=== PROVIDED MATERIAL ===

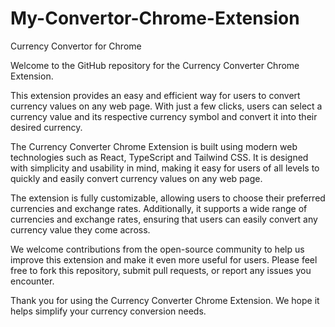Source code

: # My-Convertor-Chrome-Extension
Currency Convertor for Chrome

Welcome to the GitHub repository for the Currency Converter Chrome Extension. 

This extension provides an easy and efficient way for users to convert currency values on any web page. With just a few clicks, users can select a currency value and its respective currency symbol and convert it into their desired currency. 

The Currency Converter Chrome Extension is built using modern web technologies such as React, TypeScript and Tailwind CSS. It is designed with simplicity and usability in mind, making it easy for users of all levels to quickly and easily convert currency values on any web page.

The extension is fully customizable, allowing users to choose their preferred currencies and exchange rates. Additionally, it supports a wide range of currencies and exchange rates, ensuring that users can easily convert any currency value they come across.

We welcome contributions from the open-source community to help us improve this extension and make it even more useful for users. Please feel free to fork this repository, submit pull requests, or report any issues you encounter.

Thank you for using the Currency Converter Chrome Extension. We hope it helps simplify your currency conversion needs.
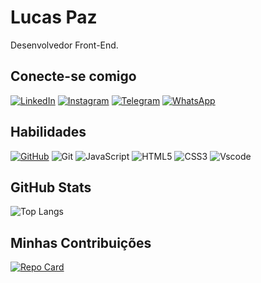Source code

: # Lucas Paz
Desenvolvedor Front-End.

## Conecte-se comigo
[![LinkedIn](https://img.shields.io/badge/LinkedIn-0077B5?style=for-the-badge&logo=linkedin&logoColor=white)](https://www.linkedin.com/in/lucas-e-paz/)
[![Instagram](https://img.shields.io/badge/-Instagram-%23E4405F?style=for-the-badge&logo=instagram&logoColor=white)](https://www.instagram.com/_lucas.paaz/)
[![Telegram](https://img.shields.io/badge/Telegram-000?style=for-the-badge&logo=telegram&logoColor=2CA5E0)](https://t.me/lucasepaz)
[![WhatsApp](https://img.shields.io/badge/WhatsApp-25D366?style=for-the-badge&logo=whatsapp&logoColor=white)](https://wa.me/5581998244407)

## Habilidades

[![GitHub](https://img.shields.io/badge/GitHub-100000?style=for-the-badge&logo=github&logoColor=white)](https://github.com/lucasepaz)
![Git](https://img.shields.io/badge/GIT-E44C30?style=for-the-badge&logo=git&logoColor=white)
![JavaScript](https://img.shields.io/badge/JavaScript-F7DF1E?style=for-the-badge&logo=javascript&logoColor=black)
![HTML5](https://img.shields.io/badge/HTML5-E34F26?style=for-the-badge&logo=html5&logoColor=white)
![CSS3](https://img.shields.io/badge/CSS3-1572B6?style=for-the-badge&logo=css3&logoColor=white)
![Vscode](https://img.shields.io/badge/Vscode-007ACC?style=for-the-badge&logo=visual-studio-code&logoColor=white)

## GitHub Stats

![Top Langs](https://github-readme-stats-git-masterrstaa-rickstaa.vercel.app/api/top-langs/?username=lucasepaz&layout=compact&bg_color=000&border_color=30A3DC&title_color=E94D5F&text_color=FFF)

## Minhas Contribuições

[![Repo Card](https://github-readme-stats.vercel.app/api/pin/?username=lucasepaz&repo=dio-lab-open-source&bg_color=000&border_color=30A3DC&show_icons=true&icon_color=30A3DC&title_color=E94D5F&text_color=FFF)](https://github.com/lucasepaz/dio-lab-open-source)
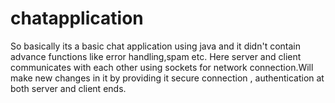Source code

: # chatapplication
So basically its a basic chat application using java and it didn't contain advance functions like error handling,spam etc. Here server and client communicates with each other using sockets for network connection.Will make new changes in it by providing it secure connection , authentication at both server and client ends.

===

**WHAT YOU SHOULD DO**
All of the records above are to be copied exactly, minus the pictures.

**EXPECTED OUTPUT**
Source code

: # My-Convertor-Chrome-Extension
Currency Convertor for Chrome

Welcome to the GitHub repository for the Currency Converter Chrome Extension. 

This extension provides an easy and efficient way for users to convert currency values on any web page. With just a few clicks, users can select a currency value and its respective currency symbol and convert it into their desired currency. 

The Currency Converter Chrome Extension is built using modern web technologies such as React, TypeScript and Tailwind CSS. It is designed with simplicity and usability in mind, making it easy for users of all levels to quickly and easily convert currency values on any web page.

The extension is fully customizable, allowing users to choose their preferred currencies and exchange rates. Additionally, it supports a wide range of currencies and exchange rates, ensuring that users can easily convert any currency value they come across.

We welcome contributions from the open-source community to help us improve this extension and make it even more useful for users. Please feel free to fork this repository, submit pull requests, or report any issues you encounter.

Thank you for using the Currency Converter Chrome Extension. We hope it helps simplify your currency conversion needs.
Source code

: # Lucas Paz
Desenvolvedor Front-End.

## Conecte-se comigo
[![LinkedIn](https://img.shields.io/badge/LinkedIn-0077B5?style=for-the-badge&logo=linkedin&logoColor=white)](https://www.linkedin.com/in/lucas-e-paz/)
[![Instagram](https://img.shields.io/badge/-Instagram-%23E4405F?style=for-the-badge&logo=instagram&logoColor=white)](https://www.instagram.com/_lucas.paaz/)
[![Telegram](https://img.shields.io/badge/Telegram-000?style=for-the-badge&logo=telegram&logoColor=2CA5E0)](https://t.me/lucasepaz)
[![WhatsApp](https://img.shields.io/badge/WhatsApp-25D366?style=for-the-badge&logo=whatsapp&logoColor=white)](https://wa.me/5581998244407)

## Habilidades

[![GitHub](https://img.shields.io/badge/GitHub-100000?style=for-the-badge&logo=github&logoColor=white)](https://github.com/lucasepaz)
![Git](https://img.shields.io/badge/GIT-E44C30?style=for-the-badge&logo=git&logoColor=white)
![JavaScript](https://img.shields.io/badge/JavaScript-F7DF1E?style=for-the-badge&logo=javascript&logoColor=black)
![HTML5](https://img.shields.io/badge/HTML5-E34F26?style=for-the-badge&logo=html5&logoColor=white)
![CSS3](https://img.shields.io/badge/CSS3-1572B6?style=for-the-badge&logo=css3&logoColor=white)
![Vscode](https://img.shields.io/badge/Vscode-007ACC?style=for-the-badge&logo=visual-studio-code&logoColor=white)

## GitHub Stats

![Top Langs](https://github-readme-stats-git-masterrstaa-rickstaa.vercel.app/api/top-langs/?username=lucasepaz&layout=compact&bg_color=000&border_color=30A3DC&title_color=E94D5F&text_color=FFF)

## Minhas Contribuições

[![Repo Card](https://github-readme-stats.vercel.app/api/pin/?username=lucasepaz&repo=dio-lab-open-source&bg_color=000&border_color=30A3DC&show_icons=true&icon_color=30A3DC&title_color=E94D5F&text_color=FFF)](https://github.com/lucasepaz/dio-lab-open-source)
Source code

: # chatapplication
So basically its a basic chat application using java and it didn't contain advance functions like error handling,spam etc. Here server and client communicates with each other using sockets for network connection.Will make new changes in it by providing it secure connection , authentication at both server and client ends.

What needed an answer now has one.